【ネタバレあり・レビュー】ミネソタ無頼 | 盲目なガンマンの孤独な戦い!
西部劇のガンマンといえば孤高の存在。
その身ひとつで悪を討つ姿はロマンだと言えるでしょう。
しかし、もしそのガンマンの目が見えないとすれば、それは絶望的な状況だと言えるでしょう。
今回レビューする『ミネソタ無頼』は、少しずつ視力を失っていく孤高のガンマンの戦いを描いた作品です。
ストーリー
ガンマンであるミネソタ・クレイは、無実の罪で20年間服役させられていた。無実の証人に心当たりがあるクレイは、看守の隙をつき銃を奪い脱獄に成功する。
かつての仲間フォックスが保安官として牛耳っていた。
やがて、フォックスこそがクレイに罪を着せた裏切り者であることを知る。
感想
頼りにする人がいない孤独な一匹狼を指す言葉「無頼」。その「無頼」に主人公であるミネソタ・クレイの名前を冠したのが本作のタイトルでした。
それだけに、本作は基本的にクレイのワンマンアーミーっぷりが印象的かつ面白い所であったと思います。
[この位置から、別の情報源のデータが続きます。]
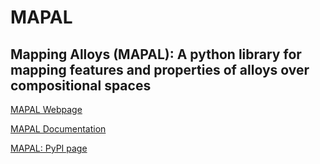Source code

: # MAPAL
## Mapping Alloys (MAPAL): A python library for mapping features and properties of alloys over compositional spaces

[MAPAL Webpage](https://sites.google.com/view/mapal-pylib/)

[MAPAL Documentation](https://ideas-db.notion.site/mapal-3c83308bf94140f6a5bb9ff12dd47543)

[MAPAL: PyPI page](https://pypi.org/project/mapal/)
悪漢オルティスや悪徳保安官フォックスを相手取り、苦境に立たされた町の人々を人知れず救ってしまうカッコよさは、西部劇の魅力抜群でした。
で、本作のオリジナリティでもあり、素晴らしい点であるのがクレイの眼病設定です。
冒頭から、クレイはこの眼病を患っており、それだけでも失明の危機が迫っているタイムリミット的な緊張感が常に漂うことに。
時々クレイの視点で視界がボヤけたりするカットを入れていたのが、さらにそれを印象付けていました。
そして設定の真価が発揮されるのが終盤に至ってから。
眼病によってほとんど目が見えなくなったクレイは、その状態でフォックス一味と交戦することになります。
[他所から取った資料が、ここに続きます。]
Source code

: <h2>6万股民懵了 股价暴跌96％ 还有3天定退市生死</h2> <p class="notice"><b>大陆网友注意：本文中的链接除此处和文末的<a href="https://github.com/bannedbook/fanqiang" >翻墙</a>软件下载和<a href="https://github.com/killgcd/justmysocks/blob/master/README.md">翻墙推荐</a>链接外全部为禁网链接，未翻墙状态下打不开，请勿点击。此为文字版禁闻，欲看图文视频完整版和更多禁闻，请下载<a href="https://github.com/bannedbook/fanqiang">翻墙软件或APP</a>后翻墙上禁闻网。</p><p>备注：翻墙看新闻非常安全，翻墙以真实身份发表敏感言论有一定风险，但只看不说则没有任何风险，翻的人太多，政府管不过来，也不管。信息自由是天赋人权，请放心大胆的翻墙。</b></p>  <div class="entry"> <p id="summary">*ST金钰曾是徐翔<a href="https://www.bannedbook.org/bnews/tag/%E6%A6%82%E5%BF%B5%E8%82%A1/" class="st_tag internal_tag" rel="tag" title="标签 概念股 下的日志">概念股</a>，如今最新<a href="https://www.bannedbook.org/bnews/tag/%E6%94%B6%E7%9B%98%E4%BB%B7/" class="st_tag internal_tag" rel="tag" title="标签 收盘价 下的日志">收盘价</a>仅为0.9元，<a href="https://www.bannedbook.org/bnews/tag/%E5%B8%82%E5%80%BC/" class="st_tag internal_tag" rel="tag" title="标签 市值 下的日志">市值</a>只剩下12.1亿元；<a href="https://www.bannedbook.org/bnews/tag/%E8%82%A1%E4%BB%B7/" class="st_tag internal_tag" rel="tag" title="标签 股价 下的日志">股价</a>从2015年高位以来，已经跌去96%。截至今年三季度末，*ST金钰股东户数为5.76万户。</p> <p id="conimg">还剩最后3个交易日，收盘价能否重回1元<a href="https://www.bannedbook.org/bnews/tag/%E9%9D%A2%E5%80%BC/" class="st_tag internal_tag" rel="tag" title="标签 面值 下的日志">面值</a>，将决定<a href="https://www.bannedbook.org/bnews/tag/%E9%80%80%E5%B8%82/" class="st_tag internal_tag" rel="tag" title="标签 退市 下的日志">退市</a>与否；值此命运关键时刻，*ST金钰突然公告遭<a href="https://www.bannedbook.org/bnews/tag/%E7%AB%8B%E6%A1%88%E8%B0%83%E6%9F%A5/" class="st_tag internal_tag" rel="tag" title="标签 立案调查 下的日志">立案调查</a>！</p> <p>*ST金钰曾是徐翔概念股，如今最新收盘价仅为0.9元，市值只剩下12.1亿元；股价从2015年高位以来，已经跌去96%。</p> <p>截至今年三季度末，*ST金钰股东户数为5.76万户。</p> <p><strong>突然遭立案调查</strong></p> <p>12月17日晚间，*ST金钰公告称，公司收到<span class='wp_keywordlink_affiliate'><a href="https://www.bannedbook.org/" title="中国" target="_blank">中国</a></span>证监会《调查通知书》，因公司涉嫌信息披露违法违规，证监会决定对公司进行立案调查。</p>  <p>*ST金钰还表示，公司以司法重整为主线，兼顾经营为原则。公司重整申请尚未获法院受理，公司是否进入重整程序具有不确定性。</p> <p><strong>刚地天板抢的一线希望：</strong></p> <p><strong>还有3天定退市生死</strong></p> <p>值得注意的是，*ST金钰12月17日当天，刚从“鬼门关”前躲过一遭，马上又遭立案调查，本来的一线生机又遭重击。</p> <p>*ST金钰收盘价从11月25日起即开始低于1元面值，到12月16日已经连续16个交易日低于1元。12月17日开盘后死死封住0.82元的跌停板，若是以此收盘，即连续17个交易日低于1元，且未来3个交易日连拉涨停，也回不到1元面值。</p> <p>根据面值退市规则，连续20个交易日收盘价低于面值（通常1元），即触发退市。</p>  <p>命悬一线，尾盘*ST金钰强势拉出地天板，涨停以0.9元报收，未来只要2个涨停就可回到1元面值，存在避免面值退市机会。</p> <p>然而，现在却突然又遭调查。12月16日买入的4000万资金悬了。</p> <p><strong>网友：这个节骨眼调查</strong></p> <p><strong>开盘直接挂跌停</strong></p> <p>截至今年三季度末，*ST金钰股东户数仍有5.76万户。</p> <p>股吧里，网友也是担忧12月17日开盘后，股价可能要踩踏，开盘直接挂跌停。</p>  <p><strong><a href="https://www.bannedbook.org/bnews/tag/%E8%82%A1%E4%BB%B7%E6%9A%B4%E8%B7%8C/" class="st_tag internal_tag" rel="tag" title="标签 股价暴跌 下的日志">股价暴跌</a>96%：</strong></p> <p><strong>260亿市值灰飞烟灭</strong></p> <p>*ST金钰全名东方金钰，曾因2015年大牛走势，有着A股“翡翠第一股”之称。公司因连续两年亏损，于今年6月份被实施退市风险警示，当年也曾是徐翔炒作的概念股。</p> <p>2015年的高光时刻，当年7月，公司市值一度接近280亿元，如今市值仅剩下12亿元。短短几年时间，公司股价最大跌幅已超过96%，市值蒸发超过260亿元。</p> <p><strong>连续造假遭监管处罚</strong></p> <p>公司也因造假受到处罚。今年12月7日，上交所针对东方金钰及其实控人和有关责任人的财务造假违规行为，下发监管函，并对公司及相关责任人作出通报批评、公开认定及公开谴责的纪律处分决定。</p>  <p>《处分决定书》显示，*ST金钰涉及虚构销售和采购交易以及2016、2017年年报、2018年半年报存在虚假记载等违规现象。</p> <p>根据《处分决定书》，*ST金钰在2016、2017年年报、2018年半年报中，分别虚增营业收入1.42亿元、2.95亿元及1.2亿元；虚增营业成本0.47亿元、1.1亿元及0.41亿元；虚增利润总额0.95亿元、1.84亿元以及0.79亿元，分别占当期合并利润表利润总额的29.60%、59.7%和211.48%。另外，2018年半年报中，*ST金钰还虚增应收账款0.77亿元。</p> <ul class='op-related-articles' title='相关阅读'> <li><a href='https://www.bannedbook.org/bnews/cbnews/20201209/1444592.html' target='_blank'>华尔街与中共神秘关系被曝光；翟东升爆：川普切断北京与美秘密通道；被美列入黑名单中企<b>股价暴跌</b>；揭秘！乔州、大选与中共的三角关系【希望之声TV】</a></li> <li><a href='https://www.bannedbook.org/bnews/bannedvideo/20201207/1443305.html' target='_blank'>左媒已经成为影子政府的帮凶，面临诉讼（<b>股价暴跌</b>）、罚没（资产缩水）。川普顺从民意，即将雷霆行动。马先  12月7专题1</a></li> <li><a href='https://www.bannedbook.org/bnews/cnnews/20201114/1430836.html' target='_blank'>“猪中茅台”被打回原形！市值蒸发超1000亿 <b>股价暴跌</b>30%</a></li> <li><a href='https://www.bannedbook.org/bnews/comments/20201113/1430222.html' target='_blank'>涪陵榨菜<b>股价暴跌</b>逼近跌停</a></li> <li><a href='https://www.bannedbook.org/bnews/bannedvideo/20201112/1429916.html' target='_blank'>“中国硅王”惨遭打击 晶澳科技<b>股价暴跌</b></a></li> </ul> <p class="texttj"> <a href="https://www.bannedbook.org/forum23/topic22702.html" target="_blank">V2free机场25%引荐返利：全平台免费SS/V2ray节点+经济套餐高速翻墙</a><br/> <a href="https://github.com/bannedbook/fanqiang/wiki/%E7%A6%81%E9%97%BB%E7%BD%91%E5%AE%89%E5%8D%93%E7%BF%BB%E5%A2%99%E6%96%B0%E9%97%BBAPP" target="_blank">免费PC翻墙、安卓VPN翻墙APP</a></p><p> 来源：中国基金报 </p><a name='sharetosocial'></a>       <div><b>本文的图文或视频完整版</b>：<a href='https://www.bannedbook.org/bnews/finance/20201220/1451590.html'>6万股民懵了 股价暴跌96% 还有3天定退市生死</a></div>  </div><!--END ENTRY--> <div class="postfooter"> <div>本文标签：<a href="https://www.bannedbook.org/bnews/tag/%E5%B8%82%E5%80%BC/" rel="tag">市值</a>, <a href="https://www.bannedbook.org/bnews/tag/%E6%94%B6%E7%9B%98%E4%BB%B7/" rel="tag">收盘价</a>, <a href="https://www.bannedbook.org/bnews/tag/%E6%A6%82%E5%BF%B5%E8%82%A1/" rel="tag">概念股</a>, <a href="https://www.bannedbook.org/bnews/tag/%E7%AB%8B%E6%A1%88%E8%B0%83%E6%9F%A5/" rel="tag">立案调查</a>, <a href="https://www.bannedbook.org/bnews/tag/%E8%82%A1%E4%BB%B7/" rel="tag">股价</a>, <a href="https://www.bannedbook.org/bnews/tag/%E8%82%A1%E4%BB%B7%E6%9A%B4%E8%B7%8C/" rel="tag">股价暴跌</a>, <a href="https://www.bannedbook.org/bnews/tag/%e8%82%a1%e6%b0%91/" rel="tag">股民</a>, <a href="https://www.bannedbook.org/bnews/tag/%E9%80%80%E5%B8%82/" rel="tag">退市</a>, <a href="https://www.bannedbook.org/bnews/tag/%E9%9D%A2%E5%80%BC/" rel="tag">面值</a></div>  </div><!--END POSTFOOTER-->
そこで見せる銃撃戦が設定を生かした素晴らしいものだったんでした。
なんと、自分の目が見えない状況を利用して敵を暗闇に誘い込むんですね。
で、ここの表現がまた素晴らしい!
闇夜で繰り広げられるクレイとフォックス一味の戦闘をセリフもBGMもない、ほぼ無音で行わせていたのです。
西部劇でこうした静寂な場面というのは珍しくないのですが、闇夜の中で物音だけが頼りという特殊な状況下は本作だからこそ。
物音ひとつが命取りという緊迫の駆け引きは見入ってしまう臨場感がありました。
最後の戦いであるフォックス戦でも音がポイントに。
目の見えないクレイ相手に、フォックスはクレイの娘ナンシーを人質として闇討ちを仕掛けようとします。
そのピンチをナンシーが持っていたアクセサリーの音で見抜いてしまうんですね。
この逆転劇が痛快なのはもちろんなのですが、亡き妻とお揃いのアクセサリーをクレイがナンシーに渡していたというのがまた良かった!
影ながら娘を見守るクレイの愛が、そのまま彼女を守ったかのようなシャレた展開でした。
そして、このクレイを演じたキャメロン・ミッチェルの哀愁漂う演技が、作品を支えていたと思います。
普段は寄るところ敵なしのクールなガンマン、裏では眼病に苦しむ孤独な男という幅広い演技には心を掴まれました。
無頼の状況下でありながらも決して諦めない不屈の精神もみせており、応援したくなる主人公らしさを持たせていたと思います。
本作において一番謎なのがラストシーンです。
眼病で視力をほとんど失ったクレイは、眼鏡をかけることで視力を補うように。
しかし、ラストシーンでその眼鏡を銃で撃ち抜いて去っていくんですね。
まさか視力が回復するわけはありませんし、それをナンシーらに隠しておく必要もあまり考えられません。
ではなぜ眼鏡を捨てたのかと考えると、視力がなくとも生きていける術を身につけたことを表していたのかもしれません。
彼が視力を失っていても戦えることは、フォックスらとの銃撃戦でも証明されていました。
ガンマンとして視力を失っていることがハンディにならないことを伝えるためにも眼鏡を壊すシーンを入れたのかもしれませんね。
正直、どういった意図で入れられたシーンなのかは分かりませんが、カッコいい去り際であったことには変わりありませんでした。(もしかしたら単にそのカッコよさを追及した結果とりあえず入れたシーンなのかもしれません)
先天性な盲目ガンマンの葛藤を戦いを通して描いていた本作。
その設定を生かした戦闘シーンやドラマパートは、さすが西部劇の名匠セルジオ・コルブッチ監督作であると思いました。
普通の西部劇とは一線を画した西部劇初心者にもオススメしたい一作でした。